In the data below, find each line that contains the word "definition" and copy it.
────
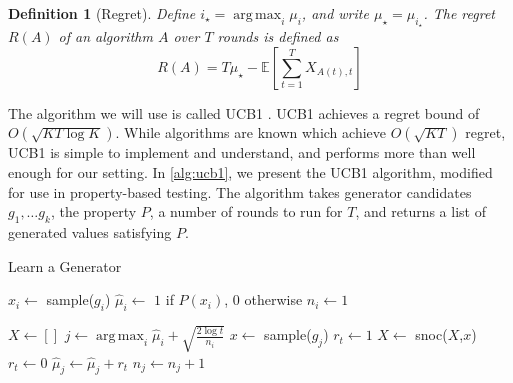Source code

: \documentclass[sigconf,nonacm]{acmart}
\newtheorem{definition}{Definition}
\DeclareMathOperator*{\argmax}{arg\,max}
\begin{document}
\begin{definition}[Regret]
Define $i_\star = \argmax_i \mu_i$, and write $\mu_\star = \mu_{i_\star}$. The regret $R(A)$ of an algorithm $A$ over $T$ rounds is defined as
$$
R(A) = T\mu_\star - \mathbb{E}\left[\sum_{t=1}^T X_{A(t),t}\right]
$$
\end{definition}

The algorithm we will use is called UCB1 \cite{auer2002finite}. UCB1 achieves a regret bound of $O(\sqrt{KT\log K})$. While algorithms are known which achieve $O(\sqrt{KT})$ regret, UCB1 is simple to implement and understand, and performs more than well enough for our setting. In \autoref{alg:ucb1}, we present the UCB1 algorithm, modified for use in property-based testing. The algorithm takes generator candidates $g_1,\dots g_k$, the property $P$, a number of rounds to run for $T$, and returns a list of generated values satisfying $P$.

\begin{algorithm}
    \caption{Learn a Generator}
    \label{alg:ucb1}
    \begin{algorithmic}
      \State $x_i \gets $ sample($g_i$)
      \State $\hat{\mu}_i \gets$ $1$ if $P(x_i)$, $0$ otherwise
      \State $n_i \gets 1$

      \EndFor
      \State $X \gets []$
        \State $j \gets \argmax_i \hat{\mu}_i + \sqrt{\frac{2\log t}{n_i}}$
        \State $x \gets$ sample($g_j$)
          \State $r_t \gets 1$
          \State $X \gets$ snoc($X$,$x$)
        \Else
          \State $r_t \gets 0$
        \EndIf
        \State $\hat{\mu}_j \gets \hat{\mu}_j + r_t$
        \State $n_j \gets n_j + 1$
      \EndFor
      \EndFunction
    \end{algorithmic}
\end{algorithm}
\end{document}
────
Result of this exercise -
\newtheorem{definition}{Definition}
\begin{definition}[Regret]
\end{definition}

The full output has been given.